Whiskey on Provence Thyme
Pour ingredients in a mixing glass filled with ice and stir to chill. Strain over an ice globe in a chilled double old-fashioned glass.
Garnish with a lemon peel and sprig of thyme.
It seems like just yesterday our family was lucky enough to be traipsing across the French countryside in search of the best wine, cheese, baguettes and pastries we could find. In reality, it’s been four months. Surprisingly, I still have half a bottle of the thyme liquor my friend Sasha and I had great difficulty finding. Charming and resourceful, she eventually zeroed in on a specialty liquor shop where her friend had one bottle of Manguin Farigoule, which is described on the bottle as, “la saveur des herbes de la colline, avec une pointe de thym,” which translates to, “the flavor of the herbs of the hill, with a hint of thyme.”
Farigoule is the French name for both wild Provençal thyme and the traditional liqueur that is made from adding it to pomace brandy, aka Eau de Vie de Marc aka Grappa. Pomace is the solids that remain after pressing the juice out of fruit, in this case the grapes used in wine making. Distilling it gives you pomace brandy. Yay science!

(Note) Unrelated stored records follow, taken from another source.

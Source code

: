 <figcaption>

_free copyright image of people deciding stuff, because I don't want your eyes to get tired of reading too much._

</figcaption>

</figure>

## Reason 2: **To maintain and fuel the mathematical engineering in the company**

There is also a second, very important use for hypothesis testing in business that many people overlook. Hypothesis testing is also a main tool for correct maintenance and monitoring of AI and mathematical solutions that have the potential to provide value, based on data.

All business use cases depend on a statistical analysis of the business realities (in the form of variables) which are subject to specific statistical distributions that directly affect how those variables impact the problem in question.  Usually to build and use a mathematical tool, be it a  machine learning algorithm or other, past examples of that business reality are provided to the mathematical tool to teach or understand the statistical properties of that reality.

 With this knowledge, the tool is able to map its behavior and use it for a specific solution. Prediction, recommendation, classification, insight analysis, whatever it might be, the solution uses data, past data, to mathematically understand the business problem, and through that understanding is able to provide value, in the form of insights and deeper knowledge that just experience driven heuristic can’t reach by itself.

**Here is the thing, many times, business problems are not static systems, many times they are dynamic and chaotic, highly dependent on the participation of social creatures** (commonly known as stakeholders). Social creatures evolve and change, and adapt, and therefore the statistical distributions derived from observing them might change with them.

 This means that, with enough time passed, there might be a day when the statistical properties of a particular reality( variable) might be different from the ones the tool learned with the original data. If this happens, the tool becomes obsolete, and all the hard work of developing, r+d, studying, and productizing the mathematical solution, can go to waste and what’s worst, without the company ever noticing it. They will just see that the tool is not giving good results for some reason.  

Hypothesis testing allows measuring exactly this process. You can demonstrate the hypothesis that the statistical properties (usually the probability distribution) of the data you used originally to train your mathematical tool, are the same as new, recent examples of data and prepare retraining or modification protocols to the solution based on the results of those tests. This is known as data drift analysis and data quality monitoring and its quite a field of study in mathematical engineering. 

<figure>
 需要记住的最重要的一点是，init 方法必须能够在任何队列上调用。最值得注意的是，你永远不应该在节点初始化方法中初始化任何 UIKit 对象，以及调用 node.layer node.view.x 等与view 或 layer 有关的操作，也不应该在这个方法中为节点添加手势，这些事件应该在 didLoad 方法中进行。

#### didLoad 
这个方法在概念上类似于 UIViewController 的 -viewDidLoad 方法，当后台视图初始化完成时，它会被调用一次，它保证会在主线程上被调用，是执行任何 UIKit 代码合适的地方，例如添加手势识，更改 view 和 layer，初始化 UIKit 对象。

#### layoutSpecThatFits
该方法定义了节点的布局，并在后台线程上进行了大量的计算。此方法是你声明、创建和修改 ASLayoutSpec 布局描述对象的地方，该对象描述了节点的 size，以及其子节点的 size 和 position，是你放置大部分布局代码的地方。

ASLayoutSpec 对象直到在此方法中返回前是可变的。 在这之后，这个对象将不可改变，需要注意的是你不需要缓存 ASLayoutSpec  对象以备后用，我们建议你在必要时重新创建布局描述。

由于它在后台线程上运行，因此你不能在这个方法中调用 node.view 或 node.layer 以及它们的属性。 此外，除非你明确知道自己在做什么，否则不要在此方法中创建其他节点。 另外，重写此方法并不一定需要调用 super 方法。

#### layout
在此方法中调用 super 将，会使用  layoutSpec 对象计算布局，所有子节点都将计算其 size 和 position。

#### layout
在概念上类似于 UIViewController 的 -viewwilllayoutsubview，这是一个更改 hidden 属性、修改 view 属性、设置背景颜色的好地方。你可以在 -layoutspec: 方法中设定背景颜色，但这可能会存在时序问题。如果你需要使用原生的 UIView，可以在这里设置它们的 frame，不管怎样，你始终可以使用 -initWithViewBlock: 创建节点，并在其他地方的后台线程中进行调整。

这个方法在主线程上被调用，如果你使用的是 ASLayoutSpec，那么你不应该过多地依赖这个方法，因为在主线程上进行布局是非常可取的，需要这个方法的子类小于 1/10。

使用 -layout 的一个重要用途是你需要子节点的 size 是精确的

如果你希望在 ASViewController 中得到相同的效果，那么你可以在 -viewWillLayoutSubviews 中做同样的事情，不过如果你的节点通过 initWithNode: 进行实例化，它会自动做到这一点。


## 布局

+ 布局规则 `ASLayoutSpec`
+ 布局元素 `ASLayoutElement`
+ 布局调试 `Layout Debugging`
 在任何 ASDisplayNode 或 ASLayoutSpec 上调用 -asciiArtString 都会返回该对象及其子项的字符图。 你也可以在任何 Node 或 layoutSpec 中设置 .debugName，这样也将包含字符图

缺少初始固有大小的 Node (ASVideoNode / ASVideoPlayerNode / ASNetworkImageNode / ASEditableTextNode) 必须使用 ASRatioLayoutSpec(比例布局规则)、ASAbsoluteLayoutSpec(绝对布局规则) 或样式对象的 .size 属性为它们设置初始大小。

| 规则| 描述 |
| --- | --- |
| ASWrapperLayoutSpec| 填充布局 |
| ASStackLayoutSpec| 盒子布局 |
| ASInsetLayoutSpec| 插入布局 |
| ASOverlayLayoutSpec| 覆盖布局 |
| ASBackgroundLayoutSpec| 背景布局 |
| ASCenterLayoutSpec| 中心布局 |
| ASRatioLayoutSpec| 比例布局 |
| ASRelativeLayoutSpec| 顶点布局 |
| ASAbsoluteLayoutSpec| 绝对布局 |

My first instinct is to mix it with gin in a twist on classic cocktail The Last Word, but I’m out of gin.
OUT OF GIN!!!
After the panic subsides, I consider other options. As it’s fall, I lean toward whiskey anyway, so I ran a quick google search for inspiration. I found a Food & Wine recipe called Absalom’s Retreat that mixes yellow Chartreuse with Irish Whiskey. Using that as a jumping-off point, I mix Bushmills and Farigoule with lemon juice, simple syrup and Angostura Bitters. The aromatics aren’t as pronounced as I want, so I cut 1/4 ounce thyme from my front yard and make a thyme simple syrup with 1/2 cup each of sugar and water.
For take two, I pour 1.5 ounces each of Bushmills and Farigoule, 1/2 ounce freshly squeezed lemon juice, one-and-a-half teaspoons of thyme simple syrup and 3 dashes of Angostura bitters into a mixing glass filled with ice, then stir for thirty seconds and strain over an ice globe into a double old-fashioned glass. To add a some bonus oo-la-la, I garnish with a lemon twist and a sprig of thyme. I taste. Et voila!
It could be better, but only if I were sharing it with Sasha in Provence.
À ta santé!
Thyme Simple Syrup Recipe
1/4 ounce thyme sprigs
1/2 cup sugar
1/2 cup water
Combine ingredients in a small saucepan, bring to a boil, then let cool in pan before straining through cheesecloth. Makes 1/2 cup.